Cassandra client library for NodeJS, using the native binary protocol.

Key features:

Using Cassandra's binary protocol
Object oriented data access
Automatic input encoding
Connection pooling
Using promises
Native support for all Cassandra datatypes

Data structure is read automatically, so Castor knows how to encode the input. This improves the security as well, since you are well protected against injection attacks when you stick with the get, set and del methods, rather than sending raw queries using the query method.

Installation

Install using npm install castor-client

Connecting

var Castor = require('castor-client');
var db = new Castor('localhost', 'keyspace');

Retreiving data

Data is retreived using the get function. You can call this function directly after connecting to the database. There is no need to wait for an event, as queries are automatically stacked and executed when the connection is ready.

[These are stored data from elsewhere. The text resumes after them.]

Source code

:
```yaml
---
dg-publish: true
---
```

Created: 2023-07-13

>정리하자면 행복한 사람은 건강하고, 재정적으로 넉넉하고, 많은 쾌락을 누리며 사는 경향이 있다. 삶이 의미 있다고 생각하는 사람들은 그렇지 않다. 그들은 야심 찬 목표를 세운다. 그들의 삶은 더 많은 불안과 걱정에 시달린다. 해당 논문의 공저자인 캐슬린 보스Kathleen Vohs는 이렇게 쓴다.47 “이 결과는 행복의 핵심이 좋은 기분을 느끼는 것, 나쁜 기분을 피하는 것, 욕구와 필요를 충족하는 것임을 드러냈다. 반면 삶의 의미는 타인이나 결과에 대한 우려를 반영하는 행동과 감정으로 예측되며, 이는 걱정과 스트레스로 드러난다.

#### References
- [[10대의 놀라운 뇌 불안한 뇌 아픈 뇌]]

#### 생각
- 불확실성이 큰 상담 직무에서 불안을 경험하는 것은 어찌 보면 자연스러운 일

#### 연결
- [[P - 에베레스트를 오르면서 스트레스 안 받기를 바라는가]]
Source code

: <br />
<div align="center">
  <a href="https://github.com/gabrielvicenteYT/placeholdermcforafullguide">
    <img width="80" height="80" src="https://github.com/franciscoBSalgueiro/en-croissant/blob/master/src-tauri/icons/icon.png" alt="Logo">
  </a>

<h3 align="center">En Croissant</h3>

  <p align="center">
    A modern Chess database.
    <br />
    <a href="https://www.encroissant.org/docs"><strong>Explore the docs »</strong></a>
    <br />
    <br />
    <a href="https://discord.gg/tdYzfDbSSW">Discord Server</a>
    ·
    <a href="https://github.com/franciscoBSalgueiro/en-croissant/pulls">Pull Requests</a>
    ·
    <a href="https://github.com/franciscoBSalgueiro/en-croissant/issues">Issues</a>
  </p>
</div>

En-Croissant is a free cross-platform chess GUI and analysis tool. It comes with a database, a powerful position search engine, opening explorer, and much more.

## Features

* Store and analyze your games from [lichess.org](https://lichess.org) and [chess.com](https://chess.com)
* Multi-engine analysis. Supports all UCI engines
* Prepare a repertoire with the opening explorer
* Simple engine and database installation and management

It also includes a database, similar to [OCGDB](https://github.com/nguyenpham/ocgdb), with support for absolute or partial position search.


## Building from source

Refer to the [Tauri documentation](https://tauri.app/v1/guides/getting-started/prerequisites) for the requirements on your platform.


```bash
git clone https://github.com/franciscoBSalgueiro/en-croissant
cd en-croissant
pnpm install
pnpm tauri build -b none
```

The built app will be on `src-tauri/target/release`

Every call to get requires that you specify a tablename as parameter. The list of fields which you want to retreive can be specified using the fields function. All fields will be returned if not specified. The query is executed when you call the then function or when using the execute function to get the raw promise. You can use the filter function multiple times.

Iterating on the resultset can be done in two ways. You can iterate using the valid, current and next functions or you can use the toArray function to get the whole resultset as an array.

db.get('user')
  .fields(['user_id', 'birthdate'])
  .filter('username', 'John Doe')
  .orderBy('username', 'asc')
  .limit(10)
  .allowFiltering(true)
.then(function(rows) {
  // Basic iteration.
  while (rows.valid()) {
    var row = rows.current();
    console.log(row.user_id);
    rows.next();
  }
  // Before we can loop again, we must call the rewind() function.
  rows.rewind();
  
  // Using the toArray() function.
  rows.toArray().forEach(function(row)) {
    console.log(row.user_id);
  }
  
  // Get the 'username' column as an array.
  var usernames = rows.getColumn('username');
  
  // Get the row count.
  var rowCount = rows.count();
}).fail(function(error) {
  console.log(error);
});

Updating and inserting data

There is no real difference between UPDATE and INSERT queries in Cassandra. It is possible to insert data using an UPDATE query. But the update query does not allow us to insert rows with only the primary key and the insert query does not allow us to use increments / decrements. In Castor, you always use the set function for both cases.

db.set('user')
  .field('firstname', 'John')
  .field('lastname', 'Doe')
.then(function() {
  console.log('updated');
}).fail(function(error) {
  console.log(error);
});

Counter columns can be updated using the incr and decr functions.

db.set('user_logins')
  .field('user_id', user_id)
  .incr('logins')
  .execute();

Generate UUID

In Cassandra, it's common to use UUID's for identifying rows. Castor provides a simple way to generate a UUID matching the UUID version 4 standard. To generate a UUID, use the uuid function.

var user_id = db.uuid();
db.set('user')
  .field('user_id', user_id)
  .field('username', 'John')
  .execute();

Deleting data

Deleting data can be done using the del method.

db.del('user')
  .filter('user_id', user_id)
.then(function() {
  console.log('deleted');
}).fail(function(error) {
  console.log(error);
});

In Cassandra, it is also possible to delete just a few fields from the row.

db.del('user')
  .fields(['firstname', 'lastname'])
  .filter('user_id', user_id)
  .execute();

Consistency

The desired consistency can be provided using the consistency function. This function is available on get, set, del and query.

db.get('user')
  .consistency(db.CONSISTENCY_ONE)
.then(function(rows) {
  console.log(rows.toArray());
});

The following options are available:

CONSISTENCY_ANY (not applicable on get)
CONSISTENCY_ONE
CONSISTENCY_TWO
CONSISTENCY_THREE
CONSISTENCY_QUORUM
CONSISTENCY_ALL
CONSISTENCY_LOCAL_QUORUM
CONSISTENCY_EACH_QUORUM
CONSISTENCY_LOCAL_ONE

Joins

The join function allows you to easily include values derived from another table through a foreign key. Be aware that Cassandra does not support joins. This function does actually do another query for each row. This function should be used with great care, as it might have detrimental effects on performance when used on large resultsets.

db.get('user')
  .fields(['user_id', 'username'])
  .join('user_id', 'post.user_id', ['title'])
.then(function(rows) {
  while (rows.valid()) {
    var row = rows.current();
    console.log(row.username + ' has post ' + row.title);
    rows.next();
  }
});

Joins do not multiply the number of rows like SQL does. For each row and field, the join can provide at most one value. When no matching row in the right table can be found, a null is provided. So if a user in the example above has multiple posts in the table post, the column title will only contain the first post title returned from the database.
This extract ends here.